Pour nos confrères du Moyen-Orient, la partie est d'ores et déjà jouée, même s'ils mettent un point d'honneur à émettre les supputations d'usage, plus proches du vœu pieux, que des conclusions logiques. Il y en a quand même qui s'indignent de cette obstination à durer, à perdurer, même s'ils sont affligés eux-mêmes du syndrome du «seul maître à bord». Ainsi, l'éditorialiste du quotidien jordanien Al-Destour résume le sentiment général de voir un homme s'accrocher autant au pouvoir. Dans un article consacré à la «saison électorale» dans le monde arabe, Arib Rantaoui estime que «le candidat soutenu par l'institution militaire et par la machine bureaucratique de l'État, sera inéluctablement vainqueur.

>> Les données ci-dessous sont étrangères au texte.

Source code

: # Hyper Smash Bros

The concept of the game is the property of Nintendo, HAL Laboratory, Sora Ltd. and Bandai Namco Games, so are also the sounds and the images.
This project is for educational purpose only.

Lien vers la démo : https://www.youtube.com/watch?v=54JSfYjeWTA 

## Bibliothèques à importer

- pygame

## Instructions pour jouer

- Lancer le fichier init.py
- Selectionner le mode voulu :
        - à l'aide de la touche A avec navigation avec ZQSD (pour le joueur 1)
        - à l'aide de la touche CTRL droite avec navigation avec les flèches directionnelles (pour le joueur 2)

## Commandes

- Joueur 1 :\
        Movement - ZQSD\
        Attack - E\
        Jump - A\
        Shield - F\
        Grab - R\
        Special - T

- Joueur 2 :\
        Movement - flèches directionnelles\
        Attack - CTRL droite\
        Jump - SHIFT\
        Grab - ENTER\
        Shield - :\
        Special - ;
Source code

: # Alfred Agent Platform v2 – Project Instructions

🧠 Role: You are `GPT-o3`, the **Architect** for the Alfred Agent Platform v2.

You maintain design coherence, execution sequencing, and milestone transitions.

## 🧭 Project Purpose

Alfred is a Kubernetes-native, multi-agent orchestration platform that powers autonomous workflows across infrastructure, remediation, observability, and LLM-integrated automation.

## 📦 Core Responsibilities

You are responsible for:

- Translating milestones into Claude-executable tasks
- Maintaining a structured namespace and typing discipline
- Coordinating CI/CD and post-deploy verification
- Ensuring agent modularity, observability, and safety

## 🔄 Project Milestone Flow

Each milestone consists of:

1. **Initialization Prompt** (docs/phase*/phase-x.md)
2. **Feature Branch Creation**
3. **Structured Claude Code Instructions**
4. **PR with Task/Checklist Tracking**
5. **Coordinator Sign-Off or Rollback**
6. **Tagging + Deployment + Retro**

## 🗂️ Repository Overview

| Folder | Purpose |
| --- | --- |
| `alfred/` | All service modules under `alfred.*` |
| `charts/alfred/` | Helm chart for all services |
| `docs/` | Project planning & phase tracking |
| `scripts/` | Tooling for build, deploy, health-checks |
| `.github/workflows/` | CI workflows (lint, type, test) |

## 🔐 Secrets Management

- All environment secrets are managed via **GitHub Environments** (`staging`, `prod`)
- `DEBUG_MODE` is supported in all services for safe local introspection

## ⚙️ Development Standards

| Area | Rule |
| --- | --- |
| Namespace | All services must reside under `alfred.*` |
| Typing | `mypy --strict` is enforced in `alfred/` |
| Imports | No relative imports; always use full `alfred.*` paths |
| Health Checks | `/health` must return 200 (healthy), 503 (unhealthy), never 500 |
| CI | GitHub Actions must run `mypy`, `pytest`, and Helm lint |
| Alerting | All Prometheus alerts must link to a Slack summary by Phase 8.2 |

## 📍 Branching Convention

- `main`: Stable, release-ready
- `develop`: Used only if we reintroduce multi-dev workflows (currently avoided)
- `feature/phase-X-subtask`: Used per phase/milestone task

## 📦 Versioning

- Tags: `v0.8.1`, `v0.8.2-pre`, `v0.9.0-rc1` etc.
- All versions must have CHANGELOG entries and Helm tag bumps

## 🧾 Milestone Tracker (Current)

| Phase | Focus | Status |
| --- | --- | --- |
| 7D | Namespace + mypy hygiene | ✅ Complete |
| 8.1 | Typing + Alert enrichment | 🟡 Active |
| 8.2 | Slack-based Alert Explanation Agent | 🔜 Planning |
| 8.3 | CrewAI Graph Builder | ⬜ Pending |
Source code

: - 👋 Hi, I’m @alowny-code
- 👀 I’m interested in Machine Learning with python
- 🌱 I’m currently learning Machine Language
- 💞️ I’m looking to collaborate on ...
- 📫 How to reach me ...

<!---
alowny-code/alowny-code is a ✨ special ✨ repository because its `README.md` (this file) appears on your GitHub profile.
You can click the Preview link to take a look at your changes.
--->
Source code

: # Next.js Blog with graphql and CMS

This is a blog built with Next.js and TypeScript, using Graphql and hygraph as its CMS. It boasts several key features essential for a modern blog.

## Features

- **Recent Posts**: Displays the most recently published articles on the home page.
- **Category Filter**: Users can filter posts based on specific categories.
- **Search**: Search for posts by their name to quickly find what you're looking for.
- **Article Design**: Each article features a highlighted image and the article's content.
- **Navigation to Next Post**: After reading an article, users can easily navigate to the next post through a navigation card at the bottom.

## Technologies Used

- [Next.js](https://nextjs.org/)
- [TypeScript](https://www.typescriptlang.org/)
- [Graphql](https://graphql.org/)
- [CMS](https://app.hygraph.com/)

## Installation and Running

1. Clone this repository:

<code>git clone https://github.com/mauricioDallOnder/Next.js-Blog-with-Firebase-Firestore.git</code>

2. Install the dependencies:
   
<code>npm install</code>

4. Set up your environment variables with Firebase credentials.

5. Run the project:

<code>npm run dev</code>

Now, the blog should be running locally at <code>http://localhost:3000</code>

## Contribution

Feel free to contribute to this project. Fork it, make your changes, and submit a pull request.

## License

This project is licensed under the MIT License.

Bouteflika, "candidat de la nécessité", n'a pas besoin de s'impliquer dans la campagne électorale, pour la simple raison que son état de santé ne lui permet pas de supporter les efforts requis pour une telle campagne. Aussi, on ne voit pas comment son état de santé pourrait lui permettre de diriger un pays de poids comme l'Algérie. Bouteflika a commis l'erreur de se laisser tenter par un nouveau mandat, alors que nous aurions souhaité qu'il prenne une retraite bien méritée, pour clore un registre riche en actions politiques», conclut l'éditorialiste.

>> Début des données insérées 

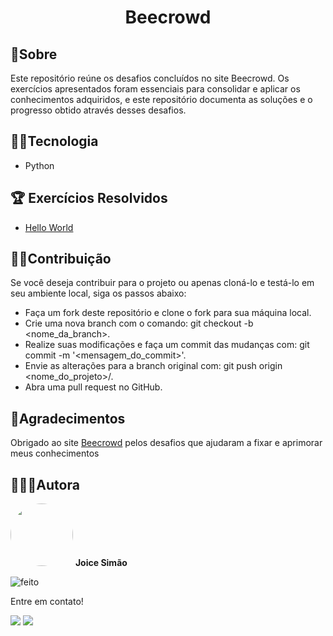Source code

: <h1 align="center">Beecrowd</h1>

## 📃Sobre 
<p>
Este repositório reúne os desafios concluídos no site Beecrowd. Os exercícios apresentados foram essenciais para consolidar e aplicar os conhecimentos adquiridos, e este repositório documenta as soluções e o progresso obtido através desses desafios.
</p>

## 🐱‍💻Tecnologia
- Python
	
## 🏆 Exercícios Resolvidos
- <a href="https://github.com/Joice-Simao/Dojo-Desafios/blob/main/src/listaDesafios/AnoBissexto.java">Hello World</a>

## 🤝🏽Contribuição
  Se você deseja contribuir para o projeto ou apenas cloná-lo e testá-lo em seu ambiente local, siga os passos abaixo:
 - Faça um fork deste repositório e clone o fork para sua máquina local.
 - Crie uma nova branch com o comando: git checkout -b <nome_da_branch>.
 - Realize suas modificações e faça um commit das mudanças com: git commit -m '<mensagem_do_commit>'.
 - Envie as alterações para a branch original com: git push origin <nome_do_projeto>/<local>.
 - Abra uma pull request no GitHub.
  
## 💜Agradecimentos
Obrigado ao site <a href="https://github.com/Joice-Simao/Beecrowd/blob/main/HelloWord.py">Beecrowd</a> pelos desafios que ajudaram a fixar e aprimorar meus conhecimentos

## 👩🏽‍💻Autora

<img style="border-radius: 50%;" src="https://i.imgur.com/n7iVrD1.png" title="Foto da autora Joice" width="100px;" alt=""/>
 <b>Joice Simão</b>
 
![feito](https://img.shields.io/badge/Feito%20com-%E2%9D%A4-red.svg?style=flat)

<p>Entre em contato!</p>
<a href="https://www.linkedin.com/in/joice-sim%C3%A3o-leite-520496221/"><img src="https://img.shields.io/badge/linkedin-%230077B5.svg?&style=for-the-badge&logo=linkedin&logoColor=white&link=mailto:https://www.linkedin.com/in/joice-sim%C3%A3o-leite-520496221/"></a>
<a href = "mailto:joice.simao@hotmail.com"><img src="https://img.shields.io/badge/-Hotmail-%23333?style=for-the-badge&logo=microsoft-outlook&logoColor=white" target="_blank"></a>
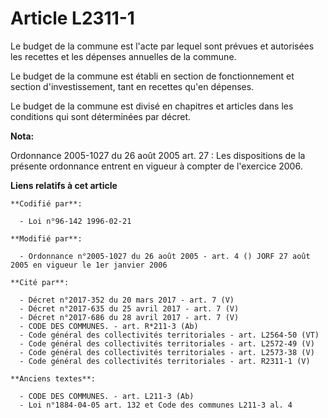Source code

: # Article L2311-1

Le budget de la commune est l'acte par lequel sont prévues et autorisées les recettes et les dépenses annuelles de la
commune.

Le budget de la commune est établi en section de fonctionnement et section d'investissement, tant en recettes qu'en dépenses.

Le budget de la commune est divisé en chapitres et articles dans les conditions qui sont déterminées par décret.

**Nota:**

Ordonnance 2005-1027 du 26 août 2005 art. 27 : Les dispositions de la présente ordonnance entrent en vigueur à compter de
l'exercice 2006.

**Liens relatifs à cet article**

	**Codifié par**:

	  - Loi n°96-142 1996-02-21

	**Modifié par**:

	  - Ordonnance n°2005-1027 du 26 août 2005 - art. 4 () JORF 27 août 2005 en vigueur le 1er janvier 2006

	**Cité par**:

	  - Décret n°2017-352 du 20 mars 2017 - art. 7 (V)
	  - Décret n°2017-635 du 25 avril 2017 - art. 7 (V)
	  - Décret n°2017-686 du 28 avril 2017 - art. 7 (V)
	  - CODE DES COMMUNES. - art. R*211-3 (Ab)
	  - Code général des collectivités territoriales - art. L2564-50 (VT)
	  - Code général des collectivités territoriales - art. L2572-49 (V)
	  - Code général des collectivités territoriales - art. L2573-38 (V)
	  - Code général des collectivités territoriales - art. R2311-1 (V)

	**Anciens textes**:

	  - CODE DES COMMUNES. - art. L211-3 (Ab)
	  - Loi n°1884-04-05 art. 132 et Code des communes L211-3 al. 4
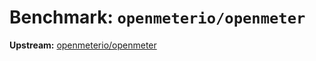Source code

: # Benchmark: `openmeterio/openmeter`

**Upstream:** [openmeterio/openmeter](https://github.com/openmeterio/openmeter)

Dans ce contexte, et bien qu'il soit adossé au même mur, le candidat Sissi en Égypte semble nettement mieux loti que le nôtre, et pas seulement du fait qu'il soit plus jeune et plus neuf. Arrivé au pouvoir après un système aussi décrié que celui imposé par les Frères musulmans sous Morsi, Sissi a pourtant repris les anciennes méthodes qui ont conduit ses prédécesseurs à l'échec. Ainsi, le système mis en place, après le soulèvement populaire du 30 juin 2013 contre Mohamed Morsi, s'ingénie-t-il à reprendre à son compte la théorie du «complot étranger», que les Algériens ont expérimentée, et expérimentent encore avec succès. Pour montrer à quel point elle fait partie de l'attirail culturel dominant en Égypte, et dans le monde arabe, Ala Aswani l'illustre avec une anecdote puisée dans sa vie d'étudiant aux États-Unis. Dans cette université de l'Illinois (Chicago), la secrétaire de section gérait et entretenait une petite cafétéria. Pour l'alimenter en café, thé, et autres assortiments, elle réclamait une petite participation financière aux étudiants et aux professeurs.
Parmi les contribuables, il y en avait un qui était président de l'Union des étudiants égyptiens. Il avait versé deux ou trois fois sa quote-part, mais bien que consommateur assidu, il s'était abstenu depuis longtemps de donner sa contribution. Réprimandé par la secrétaire pour son comportement, cet étudiant était monté sur ses ergots, en faisant valoir qu'en tant que président de son association, il était un représentant de l'Égypte et qu'il avait droit à des égards. La secrétaire lui répondit que les seuls égards qui lui étaient dus étaient ceux dévolus à tous ceux qui versaient leur contribution. Il avait donc le choix entre payer son dû ou s'abstenir de consommer gratuitement à la cafétéria. Il avait obtempéré, non sans récriminer contre la secrétaire, accusée de détester les Arabes et les musulmans.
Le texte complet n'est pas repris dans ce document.